▶ Task brief: The output should match, line for line, the records from the line containing "### [Amerish](Amerish.md)" through the line containing "Testing code is", with every picture left out.

------------------------------

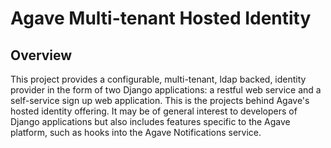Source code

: # Agave Multi-tenant Hosted Identity #

## Overview ##

This project provides a configurable, multi-tenant, ldap backed, identity provider in the form of two Django
applications: a restful web service and a self-service sign up web application. This is the projects behind
Agave's hosted identity offering. It may be of general interest to developers of Django applications but also
includes features specific to the Agave platform, such as hooks into the Agave Notifications service.

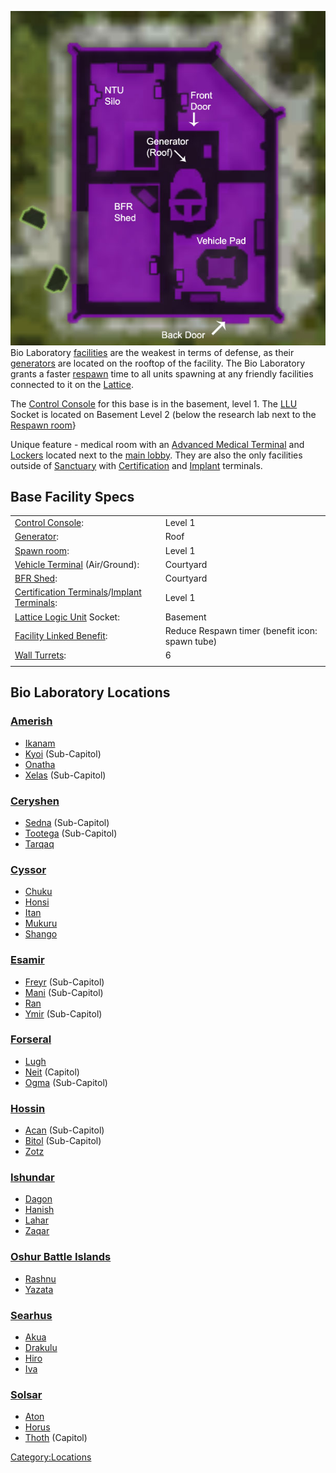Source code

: ![](images/Bio_Layout.jpg "fig:Bio_Layout.jpg") Bio Laboratory
[facilities](facilities.md) are the weakest in terms of defense,
as their [generators](generator.md) are located on the rooftop
of the facility. The Bio Laboratory grants a faster
[respawn](respawn.md) time to all units spawning at any friendly
facilities connected to it on the [Lattice](Lattice.md).

The [Control Console](Control_Console.md) for this base is in
the basement, level 1. The [LLU](Lattice_Logic_Unit.md) Socket is located on
Basement Level 2 (below the research lab next to the [Respawn
room](Spawn_Room.md)}

Unique feature - medical room with an [Advanced Medical
Terminal](Advanced_Medical_Terminal.md) and
[Lockers](Lockers.md) located next to the [main
lobby](main_lobby.md). They are also the only facilities outside
of [Sanctuary](Sanctuary.md) with
[Certification](Certification_Terminal.md) and
[Implant](Implant_Terminal.md) terminals.

## Base Facility Specs

|                                                                                                |                                                 |
| ---------------------------------------------------------------------------------------------- | ----------------------------------------------- |
| [Control Console](Control_Console.md):                                                         | Level 1                                         |
| [Generator](Generator.md):                                                                     | Roof                                            |
| [Spawn room](Spawn_Room.md):                                                                   | Level 1                                         |
| [Vehicle Terminal](Vehicle_Terminal.md) (Air/Ground):                                          | Courtyard                                       |
| [BFR Shed](BFR_Shed.md):                                                                       | Courtyard                                       |
| [Certification Terminals](Certification_Terminal.md)/[Implant Terminals](Implant_Terminal.md): | Level 1                                         |
| [Lattice Logic Unit](Lattice_Logic_Unit.md) Socket:                                            | Basement                                        |
| [Facility Linked Benefit](Facility_Linked_Benefit.md):                                         | Reduce Respawn timer (benefit icon: spawn tube) |
| [Wall Turrets](Phalanx.md):                                                                    | 6                                               |
|                                                                                                |                                                 |

## Bio Laboratory Locations

### [Amerish](Amerish.md)

- [Ikanam](Ikanam.md)
- [Kyoi](Kyoi.md) (Sub-Capitol)
- [Onatha](Onatha.md)
- [Xelas](Xelas.md) (Sub-Capitol)

### [Ceryshen](Ceryshen.md)

- [Sedna](Sedna.md) (Sub-Capitol)
- [Tootega](Tootega.md) (Sub-Capitol)
- [Tarqaq](Tarqaq.md)

### [Cyssor](Cyssor.md)

- [Chuku](Chuku.md)
- [Honsi](Honsi.md)
- [Itan](Itan.md)
- [Mukuru](Mukuru.md)
- [Shango](Shango.md)

### [Esamir](Esamir.md)

- [Freyr](Freyr.md) (Sub-Capitol)
- [Mani](Mani.md) (Sub-Capitol)
- [Ran](Ran.md)
- [Ymir](Ymir.md) (Sub-Capitol)

### [Forseral](Forseral.md)

- [Lugh](Lugh.md)
- [Neit](Neit.md) (Capitol)
- [Ogma](Ogma.md) (Sub-Capitol)

### [Hossin](Hossin.md)

- [Acan](Acan.md) (Sub-Capitol)
- [Bitol](Bitol.md) (Sub-Capitol)
- [Zotz](Zotz.md)

### [Ishundar](Ishundar.md)

- [Dagon](Dagon.md)
- [Hanish](Hanish.md)
- [Lahar](Lahar.md)
- [Zaqar](Zaqar.md)

### [Oshur Battle Islands](Oshur.md)

- [Rashnu](Rashnu.md)
- [Yazata](Yazata.md)

### [Searhus](Searhus.md)

- [Akua](Akua.md)
- [Drakulu](Drakulu.md)
- [Hiro](Hiro.md)
- [Iva](Iva.md)

### [Solsar](Solsar.md)

- [Aton](Aton.md)
- [Horus](Horus.md)
- [Thoth](Thoth.md) (Capitol)

[Category:Locations](Category:Locations.md)
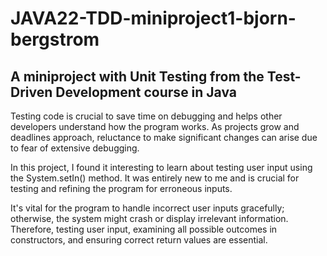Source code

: # JAVA22-TDD-miniproject1-bjorn-bergstrom

## A miniproject with Unit Testing from the Test-Driven Development course in Java

Testing code is crucial to save time on debugging and helps other developers understand how the program works. As projects grow and deadlines approach, reluctance to make significant changes can arise due to fear of extensive debugging.

In this project, I found it interesting to learn about testing user input using the System.setIn() method. It was entirely new to me and is crucial for testing and refining the program for erroneous inputs.

It's vital for the program to handle incorrect user inputs gracefully; otherwise, the system might crash or display irrelevant information. Therefore, testing user input, examining all possible outcomes in constructors, and ensuring correct return values are essential.
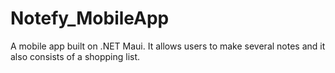 # Notefy_MobileApp
A mobile app built on .NET Maui. It allows users to make several notes and it also consists of a shopping list.
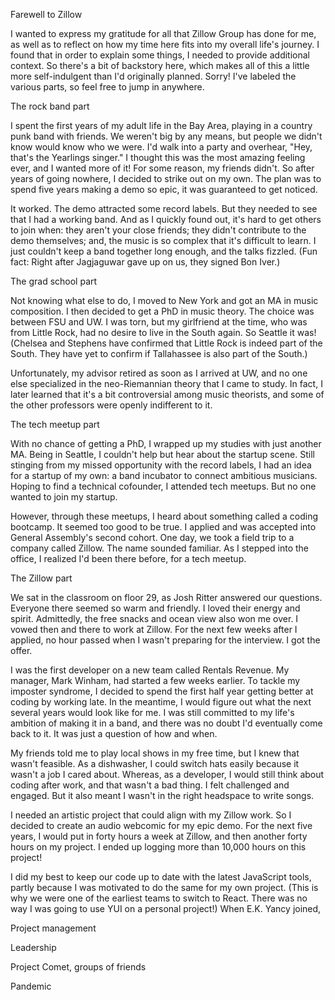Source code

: Farewell to Zillow

I wanted to express my gratitude for all that Zillow Group has done for me, as well as to reflect on how my time here fits into my overall life's journey. I found that in order to explain some things, I needed to provide additional context. So there's a bit of backstory here, which makes all of this a little more self-indulgent than I'd originally planned. Sorry! I've labeled the various parts, so feel free to jump in anywhere.

The rock band part

I spent the first years of my adult life in the Bay Area, playing in a country punk band with friends. We weren't big by any means, but people we didn't know would know who we were. I'd walk into a party and overhear, "Hey, that's the Yearlings singer." I thought this was the most amazing feeling ever, and I wanted more of it! For some reason, my friends didn't. So after years of going nowhere, I decided to strike out on my own. The plan was to spend five years making a demo so epic, it was guaranteed to get noticed.

It worked. The demo attracted some record labels. But they needed to see that I had a working band. And as I quickly found out, it's hard to get others to join when: they aren't your close friends; they didn't contribute to the demo themselves; and, the music is so complex that it's difficult to learn. I just couldn't keep a band together long enough, and the talks fizzled. (Fun fact: Right after Jagjaguwar gave up on us, they signed Bon Iver.)

The grad school part

Not knowing what else to do, I moved to New York and got an MA in music composition. I then decided to get a PhD in music theory. The choice was between FSU and UW. I was torn, but my girlfriend at the time, who was from Little Rock, had no desire to live in the South again. So Seattle it was! (Chelsea and Stephens have confirmed that Little Rock is indeed part of the South. They have yet to confirm if Tallahassee is also part of the South.)

Unfortunately, my advisor retired as soon as I arrived at UW, and no one else specialized in the neo-Riemannian theory that I came to study. In fact, I later learned that it's a bit controversial among music theorists, and some of the other professors were openly indifferent to it.

The tech meetup part

With no chance of getting a PhD, I wrapped up my studies with just another MA. Being in Seattle, I couldn't help but hear about the startup scene. Still stinging from my missed opportunity with the record labels, I had an idea for a startup of my own: a band incubator to connect ambitious musicians. Hoping to find a technical cofounder, I attended tech meetups. But no one wanted to join my startup.

However, through these meetups, I heard about something called a coding bootcamp. It seemed too good to be true. I applied and was accepted into General Assembly's second cohort. One day, we took a field trip to a company called Zillow. The name sounded familiar. As I stepped into the office, I realized I'd been there before, for a tech meetup.

The Zillow part

We sat in the classroom on floor 29, as Josh Ritter answered our questions. Everyone there seemed so warm and friendly. I loved their energy and spirit. Admittedly, the free snacks and ocean view also won me over. I vowed then and there to work at Zillow. For the next few weeks after I applied, no hour passed when I wasn't preparing for the interview. I got the offer.

I was the first developer on a new team called Rentals Revenue. My manager, Mark Winham, had started a few weeks earlier. To tackle my imposter syndrome, I decided to spend the first half year getting better at coding by working late. In the meantime, I would figure out what the next several years would look like for me. I was still committed to my life's ambition of making it in a band, and there was no doubt I'd eventually come back to it. It was just a question of how and when.

My friends told me to play local shows in my free time, but I knew that wasn't feasible. As a dishwasher, I could switch hats easily because it wasn't a job I cared about. Whereas, as a developer, I would still think about coding after work, and that wasn't a bad thing. I felt challenged and engaged. But it also meant I wasn't in the right headspace to write songs.

I needed an artistic project that could align with my Zillow work. So I decided to create an audio webcomic for my epic demo. For the next five years, I would put in forty hours a week at Zillow, and then another forty hours on my project. I ended up logging more than 10,000 hours on this project!

I did my best to keep our code up to date with the latest JavaScript tools, partly because I was motivated to do the same for my own project. (This is why we were one of the earliest teams to switch to React. There was no way I was going to use YUI on a personal project!) When E.K. Yancy joined, 

Project management

Leadership

Project Comet, groups of friends

Pandemic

------------------------------

▶ Expected output:
### [Amerish](Amerish.md)

- [Ikanam](Ikanam.md)
- [Kyoi](Kyoi.md) (Sub-Capitol)
- [Onatha](Onatha.md)
- [Xelas](Xelas.md) (Sub-Capitol)

### [Ceryshen](Ceryshen.md)

- [Sedna](Sedna.md) (Sub-Capitol)
- [Tootega](Tootega.md) (Sub-Capitol)
- [Tarqaq](Tarqaq.md)

### [Cyssor](Cyssor.md)

- [Chuku](Chuku.md)
- [Honsi](Honsi.md)
- [Itan](Itan.md)
- [Mukuru](Mukuru.md)
- [Shango](Shango.md)

### [Esamir](Esamir.md)

- [Freyr](Freyr.md) (Sub-Capitol)
- [Mani](Mani.md) (Sub-Capitol)
- [Ran](Ran.md)
- [Ymir](Ymir.md) (Sub-Capitol)

### [Forseral](Forseral.md)

- [Lugh](Lugh.md)
- [Neit](Neit.md) (Capitol)
- [Ogma](Ogma.md) (Sub-Capitol)

### [Hossin](Hossin.md)

- [Acan](Acan.md) (Sub-Capitol)
- [Bitol](Bitol.md) (Sub-Capitol)
- [Zotz](Zotz.md)

### [Ishundar](Ishundar.md)

- [Dagon](Dagon.md)
- [Hanish](Hanish.md)
- [Lahar](Lahar.md)
- [Zaqar](Zaqar.md)

### [Oshur Battle Islands](Oshur.md)

- [Rashnu](Rashnu.md)
- [Yazata](Yazata.md)

### [Searhus](Searhus.md)

- [Akua](Akua.md)
- [Drakulu](Drakulu.md)
- [Hiro](Hiro.md)
- [Iva](Iva.md)

### [Solsar](Solsar.md)

- [Aton](Aton.md)
- [Horus](Horus.md)
- [Thoth](Thoth.md) (Capitol)

[Category:Locations](Category:Locations.md)
Source code

: # JAVA22-TDD-miniproject1-bjorn-bergstrom

## A miniproject with Unit Testing from the Test-Driven Development course in Java

Testing code is crucial to save time on debugging and helps other developers understand how the program works. As projects grow and deadlines approach, reluctance to make significant changes can arise due to fear of extensive debugging.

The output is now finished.